=== Goal of the exercise ===
Retype the entries exactly. Include every line.

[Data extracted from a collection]

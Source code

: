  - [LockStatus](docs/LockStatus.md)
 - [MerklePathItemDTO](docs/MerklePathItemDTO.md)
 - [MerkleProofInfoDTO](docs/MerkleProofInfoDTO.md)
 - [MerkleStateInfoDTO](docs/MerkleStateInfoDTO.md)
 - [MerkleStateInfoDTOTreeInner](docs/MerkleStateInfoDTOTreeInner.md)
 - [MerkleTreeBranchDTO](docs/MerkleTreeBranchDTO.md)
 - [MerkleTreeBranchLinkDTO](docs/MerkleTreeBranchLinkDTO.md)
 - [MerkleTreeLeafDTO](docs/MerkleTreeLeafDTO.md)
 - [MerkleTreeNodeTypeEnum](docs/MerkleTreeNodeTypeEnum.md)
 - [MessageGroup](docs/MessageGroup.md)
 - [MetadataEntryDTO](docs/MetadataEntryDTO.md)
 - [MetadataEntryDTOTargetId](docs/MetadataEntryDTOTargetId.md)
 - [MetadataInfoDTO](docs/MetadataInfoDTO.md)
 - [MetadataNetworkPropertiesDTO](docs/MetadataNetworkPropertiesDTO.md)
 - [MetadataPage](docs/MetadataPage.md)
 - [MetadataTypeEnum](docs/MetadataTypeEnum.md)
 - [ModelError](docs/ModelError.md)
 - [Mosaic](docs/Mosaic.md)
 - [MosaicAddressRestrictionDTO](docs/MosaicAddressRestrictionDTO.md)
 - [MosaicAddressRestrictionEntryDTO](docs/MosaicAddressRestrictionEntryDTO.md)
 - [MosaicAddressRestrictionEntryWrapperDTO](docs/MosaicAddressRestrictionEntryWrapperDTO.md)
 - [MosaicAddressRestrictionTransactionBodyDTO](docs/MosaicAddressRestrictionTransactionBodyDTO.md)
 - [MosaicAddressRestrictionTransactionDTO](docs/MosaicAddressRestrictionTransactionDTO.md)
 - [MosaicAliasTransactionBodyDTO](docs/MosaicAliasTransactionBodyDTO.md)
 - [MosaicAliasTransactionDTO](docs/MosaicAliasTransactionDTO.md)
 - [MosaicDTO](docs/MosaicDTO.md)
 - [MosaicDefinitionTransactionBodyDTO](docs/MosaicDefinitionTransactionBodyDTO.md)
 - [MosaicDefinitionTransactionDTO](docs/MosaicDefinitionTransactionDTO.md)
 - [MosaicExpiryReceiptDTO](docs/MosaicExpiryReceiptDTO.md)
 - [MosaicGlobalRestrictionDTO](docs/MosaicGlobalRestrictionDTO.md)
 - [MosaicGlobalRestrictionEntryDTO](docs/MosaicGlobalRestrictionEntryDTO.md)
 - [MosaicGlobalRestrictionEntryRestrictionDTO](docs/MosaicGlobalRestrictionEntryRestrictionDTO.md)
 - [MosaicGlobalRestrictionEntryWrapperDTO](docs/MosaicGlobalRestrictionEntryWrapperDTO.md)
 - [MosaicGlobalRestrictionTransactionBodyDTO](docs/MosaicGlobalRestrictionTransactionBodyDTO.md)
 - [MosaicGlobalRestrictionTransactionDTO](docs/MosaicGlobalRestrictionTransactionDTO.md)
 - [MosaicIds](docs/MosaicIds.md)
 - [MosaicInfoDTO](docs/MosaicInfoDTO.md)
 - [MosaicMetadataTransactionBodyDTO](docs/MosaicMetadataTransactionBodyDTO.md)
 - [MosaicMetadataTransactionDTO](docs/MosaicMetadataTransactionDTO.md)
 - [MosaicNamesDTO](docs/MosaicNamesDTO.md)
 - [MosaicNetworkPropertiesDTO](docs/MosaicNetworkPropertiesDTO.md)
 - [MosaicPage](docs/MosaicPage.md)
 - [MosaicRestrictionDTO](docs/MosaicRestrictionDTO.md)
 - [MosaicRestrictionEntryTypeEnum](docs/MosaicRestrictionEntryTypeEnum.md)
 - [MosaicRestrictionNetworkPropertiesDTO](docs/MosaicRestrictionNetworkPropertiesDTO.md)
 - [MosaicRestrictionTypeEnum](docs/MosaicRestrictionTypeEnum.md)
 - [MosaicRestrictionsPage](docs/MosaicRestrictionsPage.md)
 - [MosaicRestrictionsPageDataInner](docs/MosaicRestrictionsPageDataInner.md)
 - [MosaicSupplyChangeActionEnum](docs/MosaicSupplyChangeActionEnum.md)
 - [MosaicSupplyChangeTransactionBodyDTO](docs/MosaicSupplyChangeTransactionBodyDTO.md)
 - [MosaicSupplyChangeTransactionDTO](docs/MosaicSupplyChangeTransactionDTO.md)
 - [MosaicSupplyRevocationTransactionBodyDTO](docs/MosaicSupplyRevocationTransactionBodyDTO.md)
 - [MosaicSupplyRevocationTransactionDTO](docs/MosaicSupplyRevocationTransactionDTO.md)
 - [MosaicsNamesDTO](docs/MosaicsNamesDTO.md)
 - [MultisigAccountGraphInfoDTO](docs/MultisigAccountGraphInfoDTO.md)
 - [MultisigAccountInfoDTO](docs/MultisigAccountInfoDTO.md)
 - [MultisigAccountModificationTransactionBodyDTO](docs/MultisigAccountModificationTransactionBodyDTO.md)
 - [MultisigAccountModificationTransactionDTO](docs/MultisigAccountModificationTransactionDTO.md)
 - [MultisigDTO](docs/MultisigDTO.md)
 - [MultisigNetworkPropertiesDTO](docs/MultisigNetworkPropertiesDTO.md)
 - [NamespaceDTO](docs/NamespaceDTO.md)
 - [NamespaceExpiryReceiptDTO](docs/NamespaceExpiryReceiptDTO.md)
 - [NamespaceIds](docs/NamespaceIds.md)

=== Written response ===
Source code

:  - [LockStatus](docs/LockStatus.md)
 - [MerklePathItemDTO](docs/MerklePathItemDTO.md)
 - [MerkleProofInfoDTO](docs/MerkleProofInfoDTO.md)
 - [MerkleStateInfoDTO](docs/MerkleStateInfoDTO.md)
 - [MerkleStateInfoDTOTreeInner](docs/MerkleStateInfoDTOTreeInner.md)
 - [MerkleTreeBranchDTO](docs/MerkleTreeBranchDTO.md)
 - [MerkleTreeBranchLinkDTO](docs/MerkleTreeBranchLinkDTO.md)
 - [MerkleTreeLeafDTO](docs/MerkleTreeLeafDTO.md)
 - [MerkleTreeNodeTypeEnum](docs/MerkleTreeNodeTypeEnum.md)
 - [MessageGroup](docs/MessageGroup.md)
 - [MetadataEntryDTO](docs/MetadataEntryDTO.md)
 - [MetadataEntryDTOTargetId](docs/MetadataEntryDTOTargetId.md)
 - [MetadataInfoDTO](docs/MetadataInfoDTO.md)
 - [MetadataNetworkPropertiesDTO](docs/MetadataNetworkPropertiesDTO.md)
 - [MetadataPage](docs/MetadataPage.md)
 - [MetadataTypeEnum](docs/MetadataTypeEnum.md)
 - [ModelError](docs/ModelError.md)
 - [Mosaic](docs/Mosaic.md)
 - [MosaicAddressRestrictionDTO](docs/MosaicAddressRestrictionDTO.md)
 - [MosaicAddressRestrictionEntryDTO](docs/MosaicAddressRestrictionEntryDTO.md)
 - [MosaicAddressRestrictionEntryWrapperDTO](docs/MosaicAddressRestrictionEntryWrapperDTO.md)
 - [MosaicAddressRestrictionTransactionBodyDTO](docs/MosaicAddressRestrictionTransactionBodyDTO.md)
 - [MosaicAddressRestrictionTransactionDTO](docs/MosaicAddressRestrictionTransactionDTO.md)
 - [MosaicAliasTransactionBodyDTO](docs/MosaicAliasTransactionBodyDTO.md)
 - [MosaicAliasTransactionDTO](docs/MosaicAliasTransactionDTO.md)
 - [MosaicDTO](docs/MosaicDTO.md)
 - [MosaicDefinitionTransactionBodyDTO](docs/MosaicDefinitionTransactionBodyDTO.md)
 - [MosaicDefinitionTransactionDTO](docs/MosaicDefinitionTransactionDTO.md)
 - [MosaicExpiryReceiptDTO](docs/MosaicExpiryReceiptDTO.md)
 - [MosaicGlobalRestrictionDTO](docs/MosaicGlobalRestrictionDTO.md)
 - [MosaicGlobalRestrictionEntryDTO](docs/MosaicGlobalRestrictionEntryDTO.md)
 - [MosaicGlobalRestrictionEntryRestrictionDTO](docs/MosaicGlobalRestrictionEntryRestrictionDTO.md)
 - [MosaicGlobalRestrictionEntryWrapperDTO](docs/MosaicGlobalRestrictionEntryWrapperDTO.md)
 - [MosaicGlobalRestrictionTransactionBodyDTO](docs/MosaicGlobalRestrictionTransactionBodyDTO.md)
 - [MosaicGlobalRestrictionTransactionDTO](docs/MosaicGlobalRestrictionTransactionDTO.md)
 - [MosaicIds](docs/MosaicIds.md)
 - [MosaicInfoDTO](docs/MosaicInfoDTO.md)
 - [MosaicMetadataTransactionBodyDTO](docs/MosaicMetadataTransactionBodyDTO.md)
 - [MosaicMetadataTransactionDTO](docs/MosaicMetadataTransactionDTO.md)
 - [MosaicNamesDTO](docs/MosaicNamesDTO.md)
 - [MosaicNetworkPropertiesDTO](docs/MosaicNetworkPropertiesDTO.md)
 - [MosaicPage](docs/MosaicPage.md)
 - [MosaicRestrictionDTO](docs/MosaicRestrictionDTO.md)
 - [MosaicRestrictionEntryTypeEnum](docs/MosaicRestrictionEntryTypeEnum.md)
 - [MosaicRestrictionNetworkPropertiesDTO](docs/MosaicRestrictionNetworkPropertiesDTO.md)
 - [MosaicRestrictionTypeEnum](docs/MosaicRestrictionTypeEnum.md)
 - [MosaicRestrictionsPage](docs/MosaicRestrictionsPage.md)
 - [MosaicRestrictionsPageDataInner](docs/MosaicRestrictionsPageDataInner.md)
 - [MosaicSupplyChangeActionEnum](docs/MosaicSupplyChangeActionEnum.md)
 - [MosaicSupplyChangeTransactionBodyDTO](docs/MosaicSupplyChangeTransactionBodyDTO.md)
 - [MosaicSupplyChangeTransactionDTO](docs/MosaicSupplyChangeTransactionDTO.md)
 - [MosaicSupplyRevocationTransactionBodyDTO](docs/MosaicSupplyRevocationTransactionBodyDTO.md)
 - [MosaicSupplyRevocationTransactionDTO](docs/MosaicSupplyRevocationTransactionDTO.md)
 - [MosaicsNamesDTO](docs/MosaicsNamesDTO.md)
 - [MultisigAccountGraphInfoDTO](docs/MultisigAccountGraphInfoDTO.md)
 - [MultisigAccountInfoDTO](docs/MultisigAccountInfoDTO.md)
 - [MultisigAccountModificationTransactionBodyDTO](docs/MultisigAccountModificationTransactionBodyDTO.md)
 - [MultisigAccountModificationTransactionDTO](docs/MultisigAccountModificationTransactionDTO.md)
 - [MultisigDTO](docs/MultisigDTO.md)
 - [MultisigNetworkPropertiesDTO](docs/MultisigNetworkPropertiesDTO.md)
 - [NamespaceDTO](docs/NamespaceDTO.md)
 - [NamespaceExpiryReceiptDTO](docs/NamespaceExpiryReceiptDTO.md)
 - [NamespaceIds](docs/NamespaceIds.md)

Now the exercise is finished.